Well-Being Practice: Bringing Mindfulness into your Daily Life

“We have all a better guide in ourselves, if we would attend to it, than any other person can be.”
― Jane Austen, Mansfield Park

By practicing mindfulness, you begin to know yourself, beyond your thoughts, feelings, or physical body. Knowing yourself doesn’t come from thinking or contemplation. You can’t know yourself by engaging in logical, intellectual pursuit. It can only come from the mind engaging in simply being.
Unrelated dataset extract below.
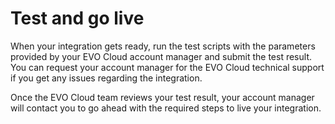 # Test and go live

When your integration gets ready, run the test scripts with the parameters provided by your EVO Cloud account manager and submit the test result. You can request your account manager for the EVO Cloud technical support if you get any issues regarding the integration.

Once the EVO Cloud team reviews your test result, your account manager will contact you to go ahead with the required steps to live your integration.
In our very busy, overfilled, and over-scheduled days, we rarely get a moment to just be. Mindfulness meditation calms the body and mind so we can practice non-attachment and non-judgment. During the normal course of a day, our energy follows our thoughts. You might be in a meeting but have a thought about a project that’s due in 2 weeks. Your energy follows that thought and you may think about the additional research you need to complete, some angle to the project you have not considered, or think about an e-mail you have to send to your associate. In that moment, you’ve disengaged with being by not being fully present in the meeting.

We naturally give attention to our thoughts out of habit. We have a tendency to believe every thought is important, crucial in that moment. After all, our thoughts are our thoughts. However, our thoughts are biased by our mood, past experience, situation, and, of course, lack of information or lack of accurate information.

List five ways you can cultivate mindfulness in your daily life. It can be routine activities such as walking, washing the dishes, brushing your teeth, eating, driving, or answering the phone. Throughout the week, as you engage in these routine activities, use it as an anchor, an opportunity to return back to the present moment.